XChoice: Explainable Evaluation of AI-Human Alignment in LLM-based Constrained Choice Decision Making
This addresses the need for explainable evaluation of AI alignment in decision-making tasks, particularly for researchers and practitioners in AI ethics and fairness, though it is incremental as it builds on existing alignment concepts with a new methodological focus.
The authors tackled the problem of evaluating AI-human alignment in constrained decision making by introducing XChoice, a framework that recovers interpretable parameters from human and LLM decisions to assess alignment beyond surface metrics. They demonstrated it on time allocation data, revealing heterogeneous alignment and misalignment in specific demographic groups, with validation through robustness analysis and a RAG intervention.

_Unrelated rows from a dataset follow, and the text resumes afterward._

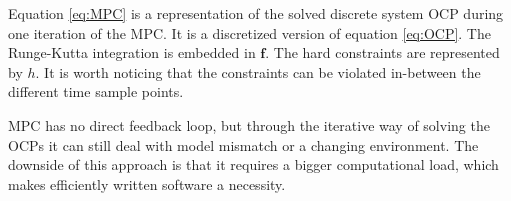 Equation \ref{eq:MPC} is a representation of the solved discrete system OCP during one iteration of the MPC. It is a discretized version of equation \ref{eq:OCP}. The Runge-Kutta integration is embedded in $\bm{f}$. The hard constraints are represented by $h$. It is worth noticing that the constraints can be violated in-between the different time sample points.\\ \cite{Panos_opti}

MPC has no direct feedback loop, but through the iterative way of solving the OCPs it can still deal with model mismatch or a changing environment. The downside of this approach is that it requires a bigger computational load, which makes efficiently written software a necessity. 


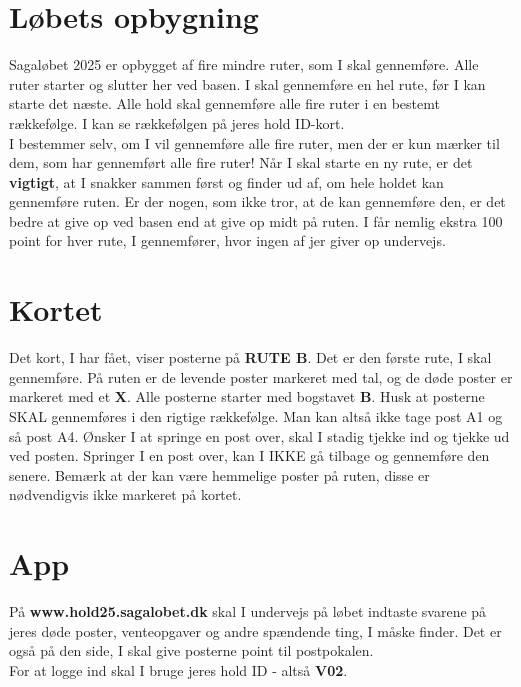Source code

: \section{Løbets opbygning}
Sagaløbet 2025 er opbygget af fire mindre ruter, som I skal gennemføre. Alle ruter starter og slutter her ved basen. I skal gennemføre en hel rute, før I kan starte det næste. Alle hold skal gennemføre alle fire ruter i en bestemt rækkefølge. I kan se rækkefølgen på jeres hold ID-kort.\\\newline
I bestemmer selv, om I vil gennemføre alle fire ruter, men der er kun mærker til dem, som har gennemført alle fire ruter! Når I skal starte en ny rute, er det \textbf{vigtigt}, at I snakker sammen først og finder ud af, om hele holdet kan gennemføre ruten. Er der nogen, som ikke tror, at de kan gennemføre den, er det bedre at give op ved basen end at give op midt på ruten. I får nemlig ekstra 100 point for hver rute, I gennemfører, hvor ingen af jer giver op undervejs.\\
\section{Kortet}
Det kort, I har fået, viser posterne på \textbf{RUTE B}. Det er den første rute, I skal gennemføre. På ruten er de levende poster markeret med tal, og de døde poster er markeret med et \textbf{X}. Alle posterne starter med bogstavet \textbf{B}. Husk at posterne SKAL gennemføres i den rigtige rækkefølge. Man kan altså ikke tage post A1 og så post A4. Ønsker I at springe en post over, skal I stadig tjekke ind og tjekke ud ved posten. Springer I en post over, kan I IKKE gå tilbage og gennemføre den senere. Bemærk at der kan være hemmelige poster på ruten, disse er nødvendigvis ikke markeret på kortet.
\section{App}
På \textbf{www.hold25.sagalobet.dk} skal I undervejs på løbet indtaste svarene på jeres døde poster, venteopgaver og andre spændende ting, I måske finder. Det er også på den side, I skal give posterne point til postpokalen.\\
For at logge ind skal I bruge jeres hold ID - altså \textbf{V02}.
\newpage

We present XChoice, an explainable framework for evaluating AI-human alignment in constrained decision making. Moving beyond outcome agreement such as accuracy and F1 score, XChoice fits a mechanism-based decision model to human data and LLM-generated decisions, recovering interpretable parameters that capture the relative importance of decision factors, constraint sensitivity, and implied trade-offs. Alignment is assessed by comparing these parameter vectors across models, options, and subgroups. We demonstrate XChoice on Americans' daily time allocation using the American Time Use Survey (ATUS) as human ground truth, revealing heterogeneous alignment across models and activities and salient misalignment concentrated in Black and married groups. We further validate robustness of XChoice via an invariance analysis and evaluate targeted mitigation with a retrieval augmented generation (RAG) intervention. Overall, XChoice provides mechanism-based metrics that diagnose misalignment and support informed improvements beyond surface outcome matching.